* Assigned task
Lines holding the string "Einbindung" in the listing below are to be copied.
*** Opening Material supplied ***
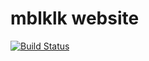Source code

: mblklk website
==============

[![Build Status](https://travis-ci.org/insanity54/mbltlk.svg?branch=master)](https://travis-ci.org/insanity54/mbltlk)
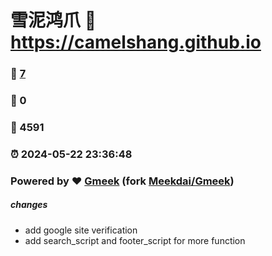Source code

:# 雪泥鸿爪 :link: https://camelshang.github.io 
### :page_facing_up: [7](https://camelshang.github.io/tag.html) 
### :speech_balloon: 0 
### :hibiscus: 4591 
### :alarm_clock: 2024-05-22 23:36:48 
### Powered by :heart: [Gmeek](https://github.com/camelshang/Gmeek) (fork [Meekdai/Gmeek](https://github.com/Meekdai/Gmeek)) 
##### changes 
- add google site verification 
- add search_script and footer_script for more function 
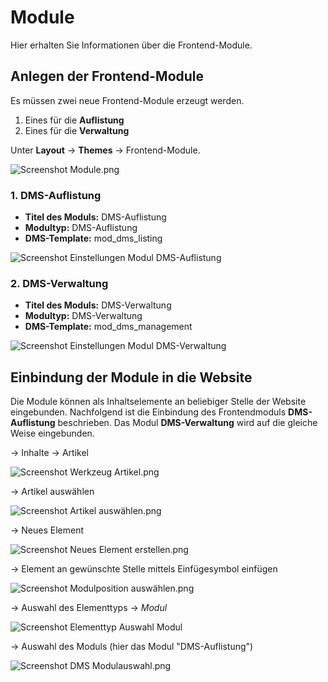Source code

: # Module

Hier erhalten Sie Informationen über die Frontend-Module.

<!-- toc -->


## Anlegen der Frontend-Module

Es müssen zwei neue Frontend-Module erzeugt werden.

1. Eines für die **Auflistung**
2. Eines für die **Verwaltung**

Unter **Layout** → **Themes** → Frontend-Module.


![Screenshot Module.png](screenshot_modules.png)


### 1. DMS-Auflistung
* **Titel des Moduls:** DMS-Auflistung 
* **Modultyp:** DMS-Auflistung
* **DMS-Template:** mod_dms_listing

![Screenshot Einstellungen Modul DMS-Auflistung](screenshot_module_listing.png)

### 2. DMS-Verwaltung
* **Titel des Moduls:** DMS-Verwaltung 
* **Modultyp:** DMS-Verwaltung 
* **DMS-Template:** mod_dms_management

![Screenshot Einstellungen Modul DMS-Verwaltung](screenshot_module_management.png)


## Einbindung der Module in die Website

Die Module können als Inhaltselemente an beliebiger Stelle der Website eingebunden. Nachfolgend ist die Einbindung des Frontendmoduls **DMS-Auflistung** beschrieben. Das Modul **DMS-Verwaltung** wird auf die gleiche Weise eingebunden.

→ Inhalte → Artikel 

![Screenshot Werkzeug Artikel.png](screenshot_select_tool_article.png)

 → Artikel auswählen 
 
 ![Screenshot Artikel auswählen.png](screenshot_select_article.png)


→ Neues Element

![Screenshot Neues Element erstellen.png](screenshot_create_new_elementtyp.png)

→ Element an gewünschte Stelle mittels Einfügesymbol einfügen

![Screenshot Modulposition auswählen.png](screenshot_select_modul_position.png)


→ Auswahl des Elementtyps → *Modul* 


![Screenshot Elementtyp Auswahl Modul](screenshot_select_datatyp_modul.png)


→ Auswahl des Moduls (hier das Modul "DMS-Auflistung")

![Screenshot DMS Modulauswahl.png](screenshot_select_modul.png)
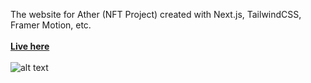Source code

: The website for Ather (NFT Project) created with Next.js, TailwindCSS, Framer Motion, etc.<br><br>
<b>[Live here](https://planetather.io)</b><br><br>
![alt text](https://cdn.discordapp.com/attachments/1115921902599422004/1117790836789366914/Screenshot_2023-06-07_at_5.14.47_PM.png)
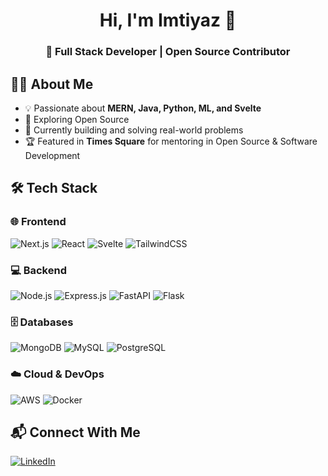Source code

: <h1 align="center">Hi, I'm Imtiyaz 👋</h1>  

<h3 align="center">🚀 Full Stack Developer | Open Source Contributor </h3>  

## 👨‍💻 About Me  
- 💡 Passionate about **MERN, Java, Python, ML, and Svelte**  
- 🚀 Exploring Open Source 
- 🎯 Currently building and solving real-world problems  
- 🏆 Featured in **Times Square** for mentoring in Open Source & Software Development  

## 🛠 Tech Stack  
### 🌐 Frontend  
![Next.js](https://img.shields.io/badge/Next.js-000000?style=for-the-badge&logo=next.js&logoColor=white)
![React](https://img.shields.io/badge/React-20232A?style=for-the-badge&logo=react&logoColor=61DAFB)
![Svelte](https://img.shields.io/badge/Svelte-FF3E00?style=for-the-badge&logo=svelte&logoColor=white)
![TailwindCSS](https://img.shields.io/badge/TailwindCSS-38B2AC?style=for-the-badge&logo=tailwind-css&logoColor=white)

### 💻 Backend  
![Node.js](https://img.shields.io/badge/Node.js-339933?style=for-the-badge&logo=node.js&logoColor=white)
![Express.js](https://img.shields.io/badge/Express.js-000000?style=for-the-badge&logo=express&logoColor=white)
![FastAPI](https://img.shields.io/badge/FastAPI-009688?style=for-the-badge&logo=fastapi&logoColor=white)
![Flask](https://img.shields.io/badge/Flask-000000?style=for-the-badge&logo=flask&logoColor=white)

### 🗄️ Databases  
![MongoDB](https://img.shields.io/badge/MongoDB-4EA94B?style=for-the-badge&logo=mongodb&logoColor=white)
![MySQL](https://img.shields.io/badge/MySQL-005C84?style=for-the-badge&logo=mysql&logoColor=white)
![PostgreSQL](https://img.shields.io/badge/PostgreSQL-316192?style=for-the-badge&logo=postgresql&logoColor=white)

### ☁️ Cloud & DevOps  
![AWS](https://img.shields.io/badge/AWS-FF9900?style=for-the-badge&logo=amazonaws&logoColor=white)
![Docker](https://img.shields.io/badge/Docker-2496ED?style=for-the-badge&logo=docker&logoColor=white)

<!-- ## 📊 GitHub Stats  
<p align="center">
  <img src="https://github-readme-streak-stats.herokuapp.com/?user=SyedImtiyaz-1&theme=tokyonight" alt="GitHub Streak" />
</p>
<p align="center">
  <img src="https://github-readme-stats.vercel.app/api?username=SyedImtiyaz-1&show_icons=true&theme=tokyonight" alt="GitHub Stats" />
</p> -->

## 📬 Connect With Me  
<p align="left">
<a href="https://linkedin.com/in/imtiyaz-sde" target="_blank">
  <img src="https://img.shields.io/badge/LinkedIn-0077B5?style=for-the-badge&logo=linkedin&logoColor=white" alt="LinkedIn" />
</a>
</p>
*** Closing Material supplied ***
* Answer to this exercise
## Einbindung der Module in die Website
Die Module können als Inhaltselemente an beliebiger Stelle der Website eingebunden. Nachfolgend ist die Einbindung des Frontendmoduls **DMS-Auflistung** beschrieben. Das Modul **DMS-Verwaltung** wird auf die gleiche Weise eingebunden.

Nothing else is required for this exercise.